Is it time to say goodbye?

Rohit Vadhwana Thursday 13th August 2020 03:14 EDT

Introspection - 19

(Expressed opinions are personal.)

Do you have a friend who would remain silent, dormant for a long period of time and then suddenly appear, complaining 'why didn't you contact him/her'? Some people have this strange nature of coming and complaining. They remain incommunicado for weeks, sometimes for months, and when re-surface, they put all the blame on us. 'You don't remember me. You didn't even ask how I am doing.' types of questions and allegations flow irritatingly from them before you can say anything.

I am sure all of us come across such friends or acquaintance, and sometimes we find them irritating but they being close to our heart, we do not want to shut them down. So, we explain why it happened. They listened to the explanation and sometimes forgive us! But they keep the blame alive by saying, 'This is last time. Don't do it again.' And we have to take the crap unwillingly. But sometimes we are tired of such people and want to say, enough is enough. How do we do it? How do we decide whether it’s time to say goodbye? From recent experience, here are some tips (use them with your discretion):

1. Is the person emotionally and in relationship indispensable?: This is the first question to ask honestly to ourselves. Is the person so important in our life? Can we take a risk of doing away with that particular relationship? Are we emotionally so much involved with him/her? If not, is the relationship, in our social system, so important to accept that behaviour again and again? If the answer to both these criteria is NO, it's time to show them a mirror.

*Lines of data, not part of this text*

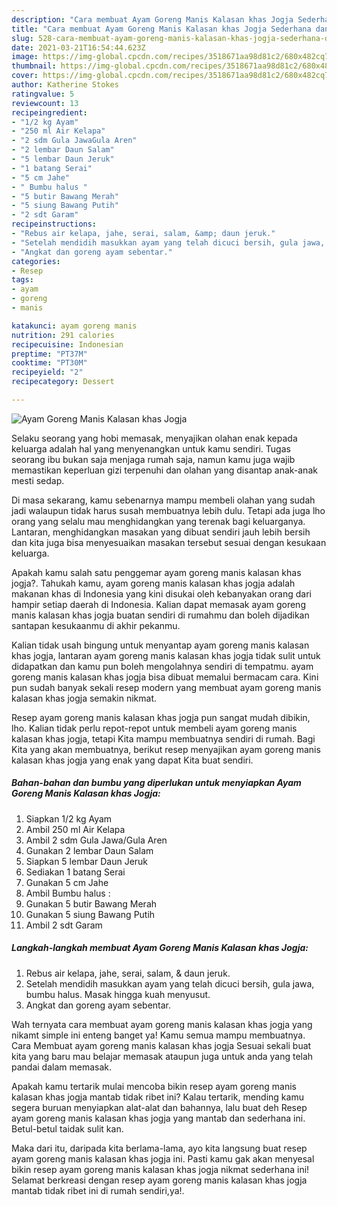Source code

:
 ```yaml
---
description: "Cara membuat Ayam Goreng Manis Kalasan khas Jogja Sederhana dan Mudah Dibuat"
title: "Cara membuat Ayam Goreng Manis Kalasan khas Jogja Sederhana dan Mudah Dibuat"
slug: 528-cara-membuat-ayam-goreng-manis-kalasan-khas-jogja-sederhana-dan-mudah-dibuat
date: 2021-03-21T16:54:44.623Z
image: https://img-global.cpcdn.com/recipes/3518671aa98d81c2/680x482cq70/ayam-goreng-manis-kalasan-khas-jogja-foto-resep-utama.jpg
thumbnail: https://img-global.cpcdn.com/recipes/3518671aa98d81c2/680x482cq70/ayam-goreng-manis-kalasan-khas-jogja-foto-resep-utama.jpg
cover: https://img-global.cpcdn.com/recipes/3518671aa98d81c2/680x482cq70/ayam-goreng-manis-kalasan-khas-jogja-foto-resep-utama.jpg
author: Katherine Stokes
ratingvalue: 5
reviewcount: 13
recipeingredient:
- "1/2 kg Ayam"
- "250 ml Air Kelapa"
- "2 sdm Gula JawaGula Aren"
- "2 lembar Daun Salam"
- "5 lembar Daun Jeruk"
- "1 batang Serai"
- "5 cm Jahe"
- " Bumbu halus "
- "5 butir Bawang Merah"
- "5 siung Bawang Putih"
- "2 sdt Garam"
recipeinstructions:
- "Rebus air kelapa, jahe, serai, salam, &amp; daun jeruk."
- "Setelah mendidih masukkan ayam yang telah dicuci bersih, gula jawa, bumbu halus. Masak hingga kuah menyusut."
- "Angkat dan goreng ayam sebentar."
categories:
- Resep
tags:
- ayam
- goreng
- manis

katakunci: ayam goreng manis 
nutrition: 291 calories
recipecuisine: Indonesian
preptime: "PT37M"
cooktime: "PT30M"
recipeyield: "2"
recipecategory: Dessert

---
```



![Ayam Goreng Manis Kalasan khas Jogja](https://img-global.cpcdn.com/recipes/3518671aa98d81c2/680x482cq70/ayam-goreng-manis-kalasan-khas-jogja-foto-resep-utama.jpg)

Selaku seorang yang hobi memasak, menyajikan olahan enak kepada keluarga adalah hal yang menyenangkan untuk kamu sendiri. Tugas seorang ibu bukan saja menjaga rumah saja, namun kamu juga wajib memastikan keperluan gizi terpenuhi dan olahan yang disantap anak-anak mesti sedap.

Di masa  sekarang, kamu sebenarnya mampu membeli olahan yang sudah jadi walaupun tidak harus susah membuatnya lebih dulu. Tetapi ada juga lho orang yang selalu mau menghidangkan yang terenak bagi keluarganya. Lantaran, menghidangkan masakan yang dibuat sendiri jauh lebih bersih dan kita juga bisa menyesuaikan masakan tersebut sesuai dengan kesukaan keluarga. 



Apakah kamu salah satu penggemar ayam goreng manis kalasan khas jogja?. Tahukah kamu, ayam goreng manis kalasan khas jogja adalah makanan khas di Indonesia yang kini disukai oleh kebanyakan orang dari hampir setiap daerah di Indonesia. Kalian dapat memasak ayam goreng manis kalasan khas jogja buatan sendiri di rumahmu dan boleh dijadikan santapan kesukaanmu di akhir pekanmu.

Kalian tidak usah bingung untuk menyantap ayam goreng manis kalasan khas jogja, lantaran ayam goreng manis kalasan khas jogja tidak sulit untuk didapatkan dan kamu pun boleh mengolahnya sendiri di tempatmu. ayam goreng manis kalasan khas jogja bisa dibuat memalui bermacam cara. Kini pun sudah banyak sekali resep modern yang membuat ayam goreng manis kalasan khas jogja semakin nikmat.

Resep ayam goreng manis kalasan khas jogja pun sangat mudah dibikin, lho. Kalian tidak perlu repot-repot untuk membeli ayam goreng manis kalasan khas jogja, tetapi Kita mampu membuatnya sendiri di rumah. Bagi Kita yang akan membuatnya, berikut resep menyajikan ayam goreng manis kalasan khas jogja yang enak yang dapat Kita buat sendiri.

<!--inarticleads1-->

##### Bahan-bahan dan bumbu yang diperlukan untuk menyiapkan Ayam Goreng Manis Kalasan khas Jogja:

1. Siapkan 1/2 kg Ayam
1. Ambil 250 ml Air Kelapa
1. Ambil 2 sdm Gula Jawa/Gula Aren
1. Gunakan 2 lembar Daun Salam
1. Siapkan 5 lembar Daun Jeruk
1. Sediakan 1 batang Serai
1. Gunakan 5 cm Jahe
1. Ambil  Bumbu halus :
1. Gunakan 5 butir Bawang Merah
1. Gunakan 5 siung Bawang Putih
1. Ambil 2 sdt Garam




<!--inarticleads2-->

##### Langkah-langkah membuat Ayam Goreng Manis Kalasan khas Jogja:

1. Rebus air kelapa, jahe, serai, salam, &amp; daun jeruk.
1. Setelah mendidih masukkan ayam yang telah dicuci bersih, gula jawa, bumbu halus. Masak hingga kuah menyusut.
1. Angkat dan goreng ayam sebentar.




Wah ternyata cara membuat ayam goreng manis kalasan khas jogja yang nikamt simple ini enteng banget ya! Kamu semua mampu membuatnya. Cara Membuat ayam goreng manis kalasan khas jogja Sesuai sekali buat kita yang baru mau belajar memasak ataupun juga untuk anda yang telah pandai dalam memasak.

Apakah kamu tertarik mulai mencoba bikin resep ayam goreng manis kalasan khas jogja mantab tidak ribet ini? Kalau tertarik, mending kamu segera buruan menyiapkan alat-alat dan bahannya, lalu buat deh Resep ayam goreng manis kalasan khas jogja yang mantab dan sederhana ini. Betul-betul taidak sulit kan. 

Maka dari itu, daripada kita berlama-lama, ayo kita langsung buat resep ayam goreng manis kalasan khas jogja ini. Pasti kamu gak akan menyesal bikin resep ayam goreng manis kalasan khas jogja nikmat sederhana ini! Selamat berkreasi dengan resep ayam goreng manis kalasan khas jogja mantab tidak ribet ini di rumah sendiri,ya!.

2. Discuss with a fair amount of transparency: Once you have decided that the individual and relationship needs to be put into order, decide to discuss the issue frankly. Ask the person you need to speak about it. Without being emotional, explain the factual position. Tell very clearly that relationship is a two-way responsibility. You alone are not under any obligation to play your part, while the other one keeps avoiding. Do not try to enter into any argument. Your intention is to correct the behaviour, not win a debate. Hear him/her out about and then decide.

3. Give another chance: Once things are explained to the person with enough clarity and have heard the response, say that you intend to maintain a healthy relationship. It takes two to tango - so only one person can neither spoil nor improve any relationship. 'Let's forget whatever has happened, and vow to not repeat it again, from any side.' - This can be your penultimate statement. Let's see what happens next time.

But while applying this suggestion, remember one thing: It is only if the person has done it as a habit, without any constraint on his/her side. If the person was hospitalised or had lost your contact or had any other genuine reason, do not use this harsh tactic. Similarly, the purpose of this exercise is to improve the equation between the two of you, to strengthen relationship, not to spoil it. So use discretion and required amount of warmth while discussion. Make sure you have conveyed, repeatedly and emphatically, during the conversation, that relationship matters to you.